Collected data:
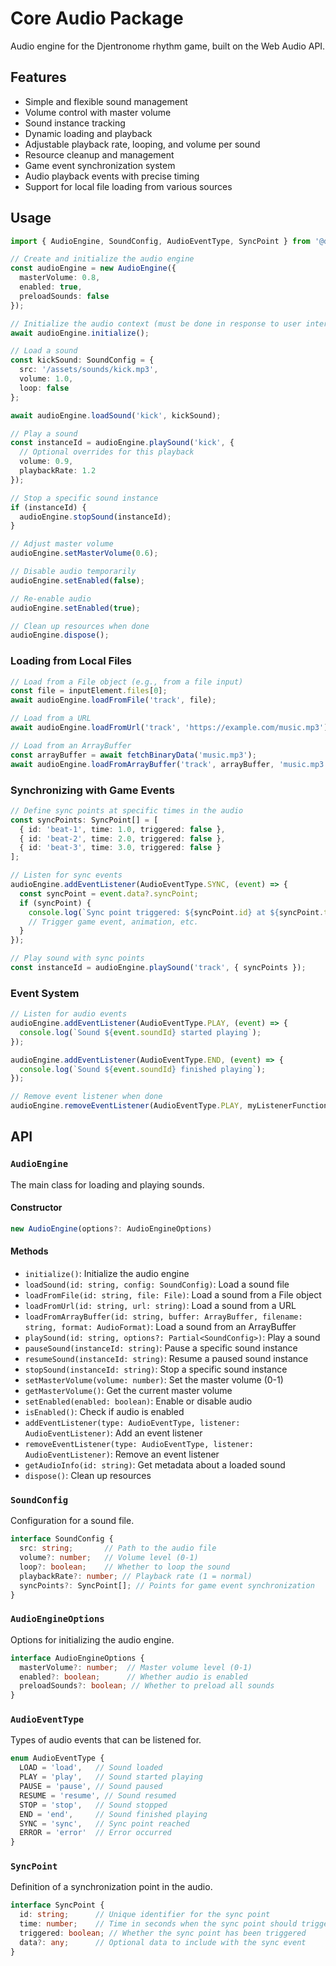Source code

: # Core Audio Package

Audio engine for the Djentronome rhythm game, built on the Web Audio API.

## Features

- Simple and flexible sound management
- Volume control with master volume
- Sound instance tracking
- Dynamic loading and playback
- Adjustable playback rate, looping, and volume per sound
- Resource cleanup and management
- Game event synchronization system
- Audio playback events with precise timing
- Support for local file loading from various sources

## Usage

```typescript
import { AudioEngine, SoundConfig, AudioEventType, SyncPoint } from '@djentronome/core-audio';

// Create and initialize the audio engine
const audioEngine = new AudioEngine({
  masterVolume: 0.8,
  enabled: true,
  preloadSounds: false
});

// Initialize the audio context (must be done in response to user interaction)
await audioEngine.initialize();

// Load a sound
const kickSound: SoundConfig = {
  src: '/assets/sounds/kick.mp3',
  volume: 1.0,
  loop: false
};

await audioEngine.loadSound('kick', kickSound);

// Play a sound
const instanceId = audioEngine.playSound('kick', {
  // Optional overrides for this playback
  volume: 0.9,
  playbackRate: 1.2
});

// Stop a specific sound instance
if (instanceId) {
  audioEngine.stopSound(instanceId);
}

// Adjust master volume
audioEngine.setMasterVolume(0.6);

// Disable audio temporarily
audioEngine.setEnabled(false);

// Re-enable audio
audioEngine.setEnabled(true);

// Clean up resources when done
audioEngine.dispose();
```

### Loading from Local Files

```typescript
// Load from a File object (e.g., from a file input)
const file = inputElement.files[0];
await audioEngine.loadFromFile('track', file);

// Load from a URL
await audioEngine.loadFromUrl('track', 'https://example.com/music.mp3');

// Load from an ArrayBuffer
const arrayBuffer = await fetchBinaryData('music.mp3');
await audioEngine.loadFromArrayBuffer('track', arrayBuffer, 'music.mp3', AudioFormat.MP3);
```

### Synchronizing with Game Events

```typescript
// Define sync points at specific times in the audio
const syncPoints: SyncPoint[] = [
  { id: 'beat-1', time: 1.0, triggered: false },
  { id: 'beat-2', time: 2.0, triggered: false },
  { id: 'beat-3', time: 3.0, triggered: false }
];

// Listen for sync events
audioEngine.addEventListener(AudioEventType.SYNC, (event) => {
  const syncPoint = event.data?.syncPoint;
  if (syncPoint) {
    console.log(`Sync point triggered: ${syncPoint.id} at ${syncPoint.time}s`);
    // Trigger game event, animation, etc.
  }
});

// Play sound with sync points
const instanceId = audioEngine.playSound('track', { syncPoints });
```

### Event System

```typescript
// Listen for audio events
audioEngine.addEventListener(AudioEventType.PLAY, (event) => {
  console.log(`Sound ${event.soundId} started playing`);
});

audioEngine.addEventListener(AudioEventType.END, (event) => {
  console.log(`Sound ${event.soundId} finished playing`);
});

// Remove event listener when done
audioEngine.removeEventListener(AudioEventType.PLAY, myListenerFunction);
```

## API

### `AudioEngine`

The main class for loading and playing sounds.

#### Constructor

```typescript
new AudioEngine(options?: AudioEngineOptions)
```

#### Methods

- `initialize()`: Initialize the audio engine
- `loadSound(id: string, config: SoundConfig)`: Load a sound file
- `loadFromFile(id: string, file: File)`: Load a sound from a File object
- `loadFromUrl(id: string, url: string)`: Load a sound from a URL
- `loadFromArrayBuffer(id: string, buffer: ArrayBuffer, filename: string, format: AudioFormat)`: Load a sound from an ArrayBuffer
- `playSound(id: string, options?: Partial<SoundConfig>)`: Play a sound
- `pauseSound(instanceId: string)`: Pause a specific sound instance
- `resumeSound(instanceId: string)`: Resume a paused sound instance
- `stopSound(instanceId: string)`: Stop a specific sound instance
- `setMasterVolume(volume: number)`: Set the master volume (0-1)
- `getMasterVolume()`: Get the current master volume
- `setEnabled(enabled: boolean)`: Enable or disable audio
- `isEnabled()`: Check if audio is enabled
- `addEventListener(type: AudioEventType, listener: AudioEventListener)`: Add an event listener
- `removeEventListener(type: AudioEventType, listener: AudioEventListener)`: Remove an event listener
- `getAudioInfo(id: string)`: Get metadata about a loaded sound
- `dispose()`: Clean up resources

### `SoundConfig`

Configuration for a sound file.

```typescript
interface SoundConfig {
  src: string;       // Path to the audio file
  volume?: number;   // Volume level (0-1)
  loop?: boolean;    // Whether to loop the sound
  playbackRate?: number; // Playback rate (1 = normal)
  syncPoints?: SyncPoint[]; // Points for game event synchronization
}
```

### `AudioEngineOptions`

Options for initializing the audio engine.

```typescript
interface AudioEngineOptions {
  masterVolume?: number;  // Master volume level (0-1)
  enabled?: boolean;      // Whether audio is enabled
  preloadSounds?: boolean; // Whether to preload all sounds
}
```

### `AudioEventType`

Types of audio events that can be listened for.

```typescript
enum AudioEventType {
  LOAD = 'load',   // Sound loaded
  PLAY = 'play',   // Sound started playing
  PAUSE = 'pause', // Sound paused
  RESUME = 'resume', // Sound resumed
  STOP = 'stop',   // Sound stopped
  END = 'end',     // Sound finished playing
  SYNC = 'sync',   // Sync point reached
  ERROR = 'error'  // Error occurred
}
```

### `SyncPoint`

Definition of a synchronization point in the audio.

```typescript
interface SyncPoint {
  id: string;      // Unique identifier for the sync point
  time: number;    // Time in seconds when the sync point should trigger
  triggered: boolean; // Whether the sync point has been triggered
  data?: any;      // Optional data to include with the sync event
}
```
--
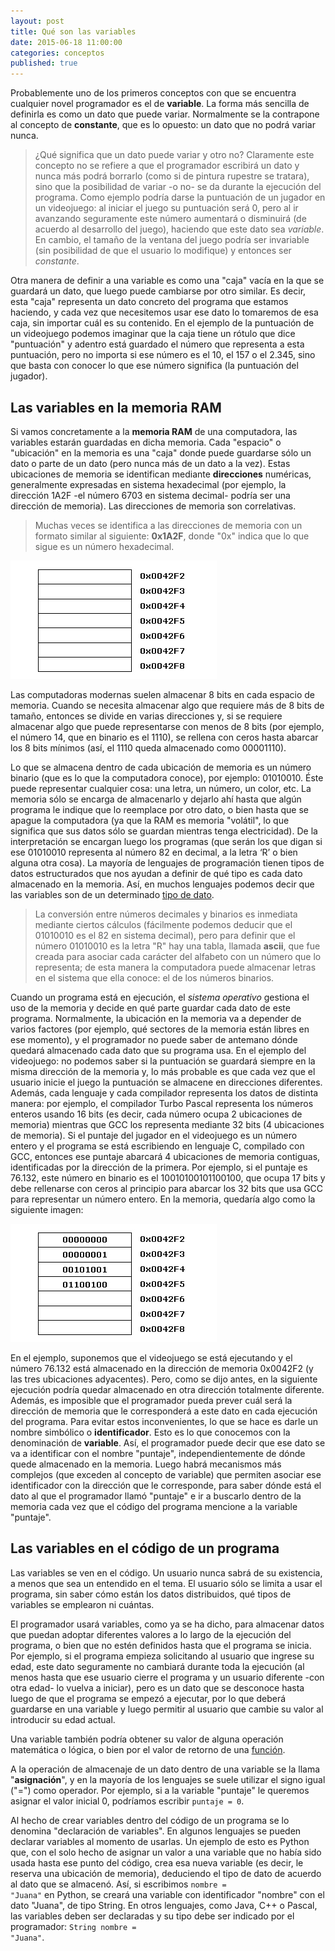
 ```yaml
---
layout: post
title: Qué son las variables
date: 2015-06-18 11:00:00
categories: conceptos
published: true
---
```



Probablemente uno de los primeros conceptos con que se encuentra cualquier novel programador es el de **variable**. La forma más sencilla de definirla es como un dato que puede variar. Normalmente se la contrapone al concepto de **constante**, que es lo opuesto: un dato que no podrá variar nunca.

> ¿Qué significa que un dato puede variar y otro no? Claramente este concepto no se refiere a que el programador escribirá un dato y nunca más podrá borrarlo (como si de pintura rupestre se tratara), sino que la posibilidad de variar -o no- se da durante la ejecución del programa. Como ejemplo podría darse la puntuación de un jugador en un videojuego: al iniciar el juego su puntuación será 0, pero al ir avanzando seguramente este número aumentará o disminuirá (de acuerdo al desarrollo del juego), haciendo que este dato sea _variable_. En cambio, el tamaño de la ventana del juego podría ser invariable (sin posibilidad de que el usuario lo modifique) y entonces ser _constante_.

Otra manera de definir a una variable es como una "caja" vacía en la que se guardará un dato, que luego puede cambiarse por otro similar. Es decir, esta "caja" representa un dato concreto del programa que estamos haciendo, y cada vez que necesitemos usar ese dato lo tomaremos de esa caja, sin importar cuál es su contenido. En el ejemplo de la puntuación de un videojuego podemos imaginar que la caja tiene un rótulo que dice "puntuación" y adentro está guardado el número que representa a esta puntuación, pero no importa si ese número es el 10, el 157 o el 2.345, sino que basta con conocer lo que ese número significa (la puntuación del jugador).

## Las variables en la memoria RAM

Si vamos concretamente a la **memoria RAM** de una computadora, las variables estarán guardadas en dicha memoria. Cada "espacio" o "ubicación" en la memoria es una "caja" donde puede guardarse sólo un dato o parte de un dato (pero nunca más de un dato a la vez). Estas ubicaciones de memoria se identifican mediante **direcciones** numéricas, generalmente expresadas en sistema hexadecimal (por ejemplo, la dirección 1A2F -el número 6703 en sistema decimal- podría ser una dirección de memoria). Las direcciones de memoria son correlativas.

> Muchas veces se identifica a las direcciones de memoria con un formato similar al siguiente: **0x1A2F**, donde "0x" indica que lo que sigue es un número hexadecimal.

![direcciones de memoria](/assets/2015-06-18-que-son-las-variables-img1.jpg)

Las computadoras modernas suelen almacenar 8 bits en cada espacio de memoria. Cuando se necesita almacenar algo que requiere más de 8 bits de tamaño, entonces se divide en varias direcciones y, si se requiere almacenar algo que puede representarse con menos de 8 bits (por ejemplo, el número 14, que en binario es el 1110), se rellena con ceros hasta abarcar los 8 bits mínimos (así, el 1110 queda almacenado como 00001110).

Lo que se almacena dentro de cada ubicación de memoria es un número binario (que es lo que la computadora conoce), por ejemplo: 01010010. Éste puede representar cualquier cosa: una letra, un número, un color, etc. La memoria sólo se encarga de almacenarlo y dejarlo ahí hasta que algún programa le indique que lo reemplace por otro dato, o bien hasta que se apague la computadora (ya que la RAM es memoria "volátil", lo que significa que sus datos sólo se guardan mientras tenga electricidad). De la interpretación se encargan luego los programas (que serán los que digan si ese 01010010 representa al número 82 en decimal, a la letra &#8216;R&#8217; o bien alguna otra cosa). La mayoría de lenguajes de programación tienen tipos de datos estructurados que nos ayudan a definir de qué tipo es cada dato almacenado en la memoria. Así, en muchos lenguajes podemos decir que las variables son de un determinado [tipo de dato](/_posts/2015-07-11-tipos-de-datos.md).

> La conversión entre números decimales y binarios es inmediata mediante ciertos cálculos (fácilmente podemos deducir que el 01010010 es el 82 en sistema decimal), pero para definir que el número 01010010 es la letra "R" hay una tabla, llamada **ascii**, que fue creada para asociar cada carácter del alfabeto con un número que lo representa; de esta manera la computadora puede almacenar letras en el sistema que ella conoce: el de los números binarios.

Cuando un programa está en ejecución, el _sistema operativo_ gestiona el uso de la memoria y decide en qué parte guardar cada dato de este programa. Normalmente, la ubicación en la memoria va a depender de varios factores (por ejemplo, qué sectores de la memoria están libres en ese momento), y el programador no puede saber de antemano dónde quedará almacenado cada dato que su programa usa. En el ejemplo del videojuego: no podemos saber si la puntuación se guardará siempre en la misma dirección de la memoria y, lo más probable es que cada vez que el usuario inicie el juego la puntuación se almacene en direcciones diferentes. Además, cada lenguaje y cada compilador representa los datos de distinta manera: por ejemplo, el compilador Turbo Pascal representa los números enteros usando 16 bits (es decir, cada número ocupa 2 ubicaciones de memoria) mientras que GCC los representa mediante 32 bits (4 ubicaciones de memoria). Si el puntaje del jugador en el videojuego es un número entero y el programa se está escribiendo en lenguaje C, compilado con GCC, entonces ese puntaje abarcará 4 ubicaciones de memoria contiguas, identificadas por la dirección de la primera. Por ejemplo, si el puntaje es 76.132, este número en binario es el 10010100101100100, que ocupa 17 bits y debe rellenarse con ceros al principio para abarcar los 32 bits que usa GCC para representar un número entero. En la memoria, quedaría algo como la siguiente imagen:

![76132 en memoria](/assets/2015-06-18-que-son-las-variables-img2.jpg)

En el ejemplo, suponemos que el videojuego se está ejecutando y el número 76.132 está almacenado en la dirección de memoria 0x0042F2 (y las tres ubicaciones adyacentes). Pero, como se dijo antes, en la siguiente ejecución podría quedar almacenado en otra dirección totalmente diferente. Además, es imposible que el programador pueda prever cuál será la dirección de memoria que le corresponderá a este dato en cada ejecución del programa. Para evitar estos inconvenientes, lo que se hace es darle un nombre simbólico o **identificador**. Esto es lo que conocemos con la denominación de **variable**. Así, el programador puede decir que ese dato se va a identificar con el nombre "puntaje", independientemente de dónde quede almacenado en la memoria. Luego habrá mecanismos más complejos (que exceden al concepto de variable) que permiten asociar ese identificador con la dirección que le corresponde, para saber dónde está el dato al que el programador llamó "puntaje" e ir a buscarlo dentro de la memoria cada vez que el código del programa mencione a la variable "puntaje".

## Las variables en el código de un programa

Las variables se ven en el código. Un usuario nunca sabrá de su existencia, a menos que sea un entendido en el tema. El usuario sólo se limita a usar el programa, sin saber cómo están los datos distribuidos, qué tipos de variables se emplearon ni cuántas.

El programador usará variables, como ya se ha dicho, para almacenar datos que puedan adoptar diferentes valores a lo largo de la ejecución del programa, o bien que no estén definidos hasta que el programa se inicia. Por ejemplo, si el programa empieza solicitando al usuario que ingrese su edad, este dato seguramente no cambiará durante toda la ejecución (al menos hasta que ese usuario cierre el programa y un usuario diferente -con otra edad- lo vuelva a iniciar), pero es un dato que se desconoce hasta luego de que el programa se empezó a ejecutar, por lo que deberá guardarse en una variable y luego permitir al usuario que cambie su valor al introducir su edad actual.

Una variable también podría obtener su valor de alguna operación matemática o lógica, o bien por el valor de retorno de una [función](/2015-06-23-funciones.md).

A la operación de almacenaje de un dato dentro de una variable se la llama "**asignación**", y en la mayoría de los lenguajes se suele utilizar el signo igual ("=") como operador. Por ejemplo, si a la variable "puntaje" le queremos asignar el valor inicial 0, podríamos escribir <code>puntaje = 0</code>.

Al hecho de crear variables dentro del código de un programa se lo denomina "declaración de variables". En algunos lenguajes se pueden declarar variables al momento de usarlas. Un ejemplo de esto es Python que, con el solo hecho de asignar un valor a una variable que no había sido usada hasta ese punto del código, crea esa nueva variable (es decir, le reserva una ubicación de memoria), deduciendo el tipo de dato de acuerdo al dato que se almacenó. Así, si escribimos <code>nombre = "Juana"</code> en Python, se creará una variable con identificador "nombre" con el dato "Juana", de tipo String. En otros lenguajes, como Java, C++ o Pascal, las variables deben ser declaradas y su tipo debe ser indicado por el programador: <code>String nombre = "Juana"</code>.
...
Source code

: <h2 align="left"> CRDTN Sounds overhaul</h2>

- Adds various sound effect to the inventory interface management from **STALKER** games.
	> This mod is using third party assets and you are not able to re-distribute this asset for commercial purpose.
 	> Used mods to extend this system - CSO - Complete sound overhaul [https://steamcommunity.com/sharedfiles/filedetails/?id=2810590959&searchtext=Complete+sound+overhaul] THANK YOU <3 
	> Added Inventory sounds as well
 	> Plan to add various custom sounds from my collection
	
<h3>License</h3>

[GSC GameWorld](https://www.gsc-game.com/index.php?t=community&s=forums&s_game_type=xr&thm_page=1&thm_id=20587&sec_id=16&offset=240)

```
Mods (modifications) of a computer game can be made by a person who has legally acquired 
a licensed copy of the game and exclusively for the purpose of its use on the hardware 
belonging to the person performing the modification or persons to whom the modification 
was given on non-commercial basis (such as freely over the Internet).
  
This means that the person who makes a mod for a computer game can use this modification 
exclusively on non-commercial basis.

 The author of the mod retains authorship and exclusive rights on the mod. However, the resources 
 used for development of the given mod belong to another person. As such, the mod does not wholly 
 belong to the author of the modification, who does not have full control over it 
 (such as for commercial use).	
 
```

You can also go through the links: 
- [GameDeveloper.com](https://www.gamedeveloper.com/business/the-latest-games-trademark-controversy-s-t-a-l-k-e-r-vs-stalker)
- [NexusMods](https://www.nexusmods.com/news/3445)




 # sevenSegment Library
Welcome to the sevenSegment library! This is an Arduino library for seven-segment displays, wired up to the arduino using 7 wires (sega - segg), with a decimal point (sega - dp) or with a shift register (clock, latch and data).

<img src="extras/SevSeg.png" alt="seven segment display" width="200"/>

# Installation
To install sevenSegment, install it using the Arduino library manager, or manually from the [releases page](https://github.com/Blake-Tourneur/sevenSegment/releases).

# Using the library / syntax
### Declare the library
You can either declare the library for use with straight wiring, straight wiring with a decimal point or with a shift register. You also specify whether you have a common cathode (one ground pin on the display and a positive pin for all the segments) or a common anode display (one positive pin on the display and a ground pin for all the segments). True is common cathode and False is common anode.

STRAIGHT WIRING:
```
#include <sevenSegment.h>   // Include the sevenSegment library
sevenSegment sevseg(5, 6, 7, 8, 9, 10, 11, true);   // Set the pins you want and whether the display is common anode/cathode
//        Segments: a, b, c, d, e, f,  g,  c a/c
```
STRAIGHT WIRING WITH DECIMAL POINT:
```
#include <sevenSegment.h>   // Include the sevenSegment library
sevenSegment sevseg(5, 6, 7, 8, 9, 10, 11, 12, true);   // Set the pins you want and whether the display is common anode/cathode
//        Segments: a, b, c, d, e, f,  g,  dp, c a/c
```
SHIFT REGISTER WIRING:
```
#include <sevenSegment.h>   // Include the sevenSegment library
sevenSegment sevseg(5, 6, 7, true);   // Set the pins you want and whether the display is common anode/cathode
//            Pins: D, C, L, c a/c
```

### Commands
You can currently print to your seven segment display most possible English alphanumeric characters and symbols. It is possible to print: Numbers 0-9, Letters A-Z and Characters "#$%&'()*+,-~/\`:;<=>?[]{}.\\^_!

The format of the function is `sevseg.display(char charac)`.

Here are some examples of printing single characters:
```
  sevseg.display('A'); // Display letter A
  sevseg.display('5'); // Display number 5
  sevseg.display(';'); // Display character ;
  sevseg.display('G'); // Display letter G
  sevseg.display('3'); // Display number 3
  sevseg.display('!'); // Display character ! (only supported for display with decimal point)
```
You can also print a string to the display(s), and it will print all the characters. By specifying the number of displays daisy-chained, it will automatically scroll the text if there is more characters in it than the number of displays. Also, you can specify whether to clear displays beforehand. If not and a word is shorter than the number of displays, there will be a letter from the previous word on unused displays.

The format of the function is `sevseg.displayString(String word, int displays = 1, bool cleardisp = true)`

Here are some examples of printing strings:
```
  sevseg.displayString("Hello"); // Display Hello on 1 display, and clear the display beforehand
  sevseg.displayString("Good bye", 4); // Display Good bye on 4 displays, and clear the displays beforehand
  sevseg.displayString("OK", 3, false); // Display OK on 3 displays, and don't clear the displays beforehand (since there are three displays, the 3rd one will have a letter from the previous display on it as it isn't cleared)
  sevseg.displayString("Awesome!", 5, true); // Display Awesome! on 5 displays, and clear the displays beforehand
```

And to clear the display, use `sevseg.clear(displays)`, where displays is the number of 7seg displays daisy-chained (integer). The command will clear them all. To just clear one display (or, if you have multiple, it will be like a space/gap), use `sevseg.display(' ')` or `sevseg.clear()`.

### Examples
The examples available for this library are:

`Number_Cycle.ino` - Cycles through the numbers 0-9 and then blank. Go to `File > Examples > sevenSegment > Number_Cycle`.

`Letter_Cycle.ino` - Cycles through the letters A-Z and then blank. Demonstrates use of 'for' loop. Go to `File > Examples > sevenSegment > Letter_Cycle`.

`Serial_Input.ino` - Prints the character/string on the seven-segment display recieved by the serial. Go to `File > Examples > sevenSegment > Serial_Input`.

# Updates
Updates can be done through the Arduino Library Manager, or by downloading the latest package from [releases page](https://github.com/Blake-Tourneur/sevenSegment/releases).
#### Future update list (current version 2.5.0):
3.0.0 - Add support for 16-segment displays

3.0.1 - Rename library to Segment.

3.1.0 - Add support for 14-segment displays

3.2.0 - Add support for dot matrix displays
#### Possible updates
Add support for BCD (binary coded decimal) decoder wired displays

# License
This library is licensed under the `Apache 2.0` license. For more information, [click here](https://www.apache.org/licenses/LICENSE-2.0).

◆ What you are asked to do ◆
Across the records above, return every line that contains the word "previous".

◆ Response ◆
You can also print a string to the display(s), and it will print all the characters. By specifying the number of displays daisy-chained, it will automatically scroll the text if there is more characters in it than the number of displays. Also, you can specify whether to clear displays beforehand. If not and a word is shorter than the number of displays, there will be a letter from the previous word on unused displays.
  sevseg.displayString("OK", 3, false); // Display OK on 3 displays, and don't clear the displays beforehand (since there are three displays, the 3rd one will have a letter from the previous display on it as it isn't cleared)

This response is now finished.